§ EXERCISE:
Print back each record unchanged, without pictures.

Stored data
***

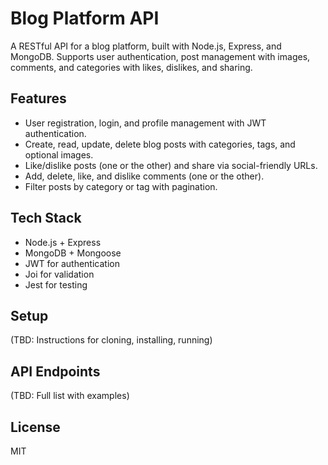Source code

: # Blog Platform API

A RESTful API for a blog platform, built with Node.js, Express, and MongoDB. Supports user authentication, post management with images, comments, and categories with likes, dislikes, and sharing.

## Features
- User registration, login, and profile management with JWT authentication.
- Create, read, update, delete blog posts with categories, tags, and optional images.
- Like/dislike posts (one or the other) and share via social-friendly URLs.
- Add, delete, like, and dislike comments (one or the other).
- Filter posts by category or tag with pagination.

## Tech Stack
- Node.js + Express
- MongoDB + Mongoose
- JWT for authentication
- Joi for validation
- Jest for testing

## Setup
(TBD: Instructions for cloning, installing, running)

## API Endpoints
(TBD: Full list with examples)

## License
MIT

***

§ SOLVED EXERCISE:
Source code

: # Blog Platform API

A RESTful API for a blog platform, built with Node.js, Express, and MongoDB. Supports user authentication, post management with images, comments, and categories with likes, dislikes, and sharing.

## Features
- User registration, login, and profile management with JWT authentication.
- Create, read, update, delete blog posts with categories, tags, and optional images.
- Like/dislike posts (one or the other) and share via social-friendly URLs.
- Add, delete, like, and dislike comments (one or the other).
- Filter posts by category or tag with pagination.

## Tech Stack
- Node.js + Express
- MongoDB + Mongoose
- JWT for authentication
- Joi for validation
- Jest for testing

## Setup
(TBD: Instructions for cloning, installing, running)

## API Endpoints
(TBD: Full list with examples)

## License
MIT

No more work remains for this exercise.